# Vehicle Rant



## Tom Smart (Oct 18, 2018)

Cars - can’t live without em, can’t afford to live with em. 

Monday I took the 2005 Trailblazer in for an oil service. I braced myself for the usual call telling all the other things I _really_ needed to do besides oil and a filter. It came and I hit on a few things that I haven’t done in 13 years/142,000 miles like spark plugs. By the time I was done the bill was $860.90 and that was without most of the stuff they tried to sell me ($500+ for rear brakes pads and rotors that I’m sure the state inspector would have told me I needed last month, $500+ for a piece of plastic for the front grill assembly and $300+ because the latch on the center console does not hold the lid down). I admit it’s an older vehicle and stuff just wears out, but $500 for plastic bits!? They wanted $120 for the Chevy bowtie badge alone! WTF?

Not 20 miles later, while my wife was returning from the grocery store, the power steering goes out. Again, old truck, stuff breaks. But this is just too coincidental for me. Oh yeah, I paid over $1200 in Feb when the power steering went out. Had to replace pump, cooler, etc. This time I’m told it is the pressure line to the rack and a return line that were not part of the first fix. Two lines are over $500 (again WTF). Gonna be more than $1200 by the time they take it apart and put it back together. 

These guys charge this without cracking a smile, at least to your face. I understand labor costs, I ran a business, I know what it costs to buy health insurance, etc. but I cannot get over the price of plastic. 

Wish I could do much of this myself like I used too, but now you cannot even get to oil filters and spark plugs. 
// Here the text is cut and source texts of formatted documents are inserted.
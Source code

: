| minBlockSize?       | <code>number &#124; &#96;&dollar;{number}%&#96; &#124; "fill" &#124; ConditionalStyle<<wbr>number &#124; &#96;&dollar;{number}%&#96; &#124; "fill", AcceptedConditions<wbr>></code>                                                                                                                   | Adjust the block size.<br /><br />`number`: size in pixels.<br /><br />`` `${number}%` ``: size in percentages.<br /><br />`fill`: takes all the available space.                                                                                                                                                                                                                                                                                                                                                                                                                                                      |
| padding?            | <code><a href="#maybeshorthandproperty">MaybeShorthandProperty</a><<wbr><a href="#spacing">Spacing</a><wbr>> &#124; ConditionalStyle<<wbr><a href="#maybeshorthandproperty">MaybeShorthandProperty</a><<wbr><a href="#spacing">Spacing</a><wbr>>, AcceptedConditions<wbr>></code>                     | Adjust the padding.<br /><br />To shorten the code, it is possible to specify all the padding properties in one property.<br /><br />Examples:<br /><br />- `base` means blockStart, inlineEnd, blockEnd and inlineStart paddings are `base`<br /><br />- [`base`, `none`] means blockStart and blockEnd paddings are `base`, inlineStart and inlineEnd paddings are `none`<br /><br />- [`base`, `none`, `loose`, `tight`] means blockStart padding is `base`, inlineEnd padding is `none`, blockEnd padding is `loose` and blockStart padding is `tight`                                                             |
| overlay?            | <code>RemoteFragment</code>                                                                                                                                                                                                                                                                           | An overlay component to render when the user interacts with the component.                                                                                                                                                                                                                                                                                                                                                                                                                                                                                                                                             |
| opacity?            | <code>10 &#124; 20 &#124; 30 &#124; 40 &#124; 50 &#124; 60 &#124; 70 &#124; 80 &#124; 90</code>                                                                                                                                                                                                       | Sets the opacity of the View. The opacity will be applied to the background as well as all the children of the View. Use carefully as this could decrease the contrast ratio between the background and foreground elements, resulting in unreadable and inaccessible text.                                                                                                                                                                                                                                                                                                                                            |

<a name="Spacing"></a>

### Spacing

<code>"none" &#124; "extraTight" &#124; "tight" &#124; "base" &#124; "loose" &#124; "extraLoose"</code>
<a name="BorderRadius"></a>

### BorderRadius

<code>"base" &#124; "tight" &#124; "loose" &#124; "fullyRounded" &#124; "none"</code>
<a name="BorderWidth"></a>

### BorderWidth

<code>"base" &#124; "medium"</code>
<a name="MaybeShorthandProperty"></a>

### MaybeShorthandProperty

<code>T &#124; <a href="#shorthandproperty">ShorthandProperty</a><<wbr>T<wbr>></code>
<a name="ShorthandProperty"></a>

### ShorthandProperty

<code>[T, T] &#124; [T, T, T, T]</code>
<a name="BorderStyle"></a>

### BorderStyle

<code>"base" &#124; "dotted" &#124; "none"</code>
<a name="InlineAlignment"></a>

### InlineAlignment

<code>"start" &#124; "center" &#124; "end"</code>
I’d replace this vehicle if the price of a new one wasn’t more than the first house I bought. 

Again, WTF?

Reactions: Sincere 2


----------



## sprucegum (Oct 18, 2018)

I am seriously considering going backwards on my next truck. For $60,000 I can get a new one that in 5 years will need parts that trucks didn't even have 40 years ago. Wonder what I would have if I bought a 40 year old truck and spent $50,000 rebuilding it?

Reactions: Great Post 1


----------



## woodtickgreg (Oct 18, 2018)

I just keep leasing them, when the warranty is up I just point at one and say I'll take that one........where do I sign. Cost of repairs can be more than I pay for a lease, and like you said you can't work on today's vehicles anyway. I'm getting to damn old to be wrenching on vehicles, I'll stick to machines, bicycles, and chainsaws, lol. Besides, I really dont like working on cars. My 2018 GMC pick up is awesome! I love it. New 2019 are even nicer. Yup, when my lease is up I'll just go shopping for a new one. No breakdowns and no repair Bill's, it's all part of the monthly payment.


----------



## Tom Smart (Oct 18, 2018)

sprucegum said:


> I am seriously considering going backwards on my next truck. For $60,000 I can get a new one that in 5 years will need parts that trucks didn't even have 40 years ago. Wonder what I would have if I bought a 40 year old truck and spent $50,000 rebuilding it?


That’s exactly what my business partner is doing. This is what he is starting with, along with a few other bits and pieces from several more trucks.

Reactions: Like 1 | Way Cool 2


----------



## Tom Smart (Oct 18, 2018)

woodtickgreg said:


> I just keep leasing them, when the warranty is up I just point at one and say I'll take that one........where do I sign. Cost of repairs can be more than I pay for a lease, and like you said you can't work on today's vehicles anyway. I'm getting to damn old to be wrenching on vehicles, I'll stick to machines, bicycles, and chainsaws, lol. Besides, I really dont like working on cars. My 2018 GMC pick up is awesome! I love it. New 2019 are even nicer. Yup, when my lease is up I'll just go shopping for a new one. No breakdowns and no repair Bill's, it's all part of the monthly payment.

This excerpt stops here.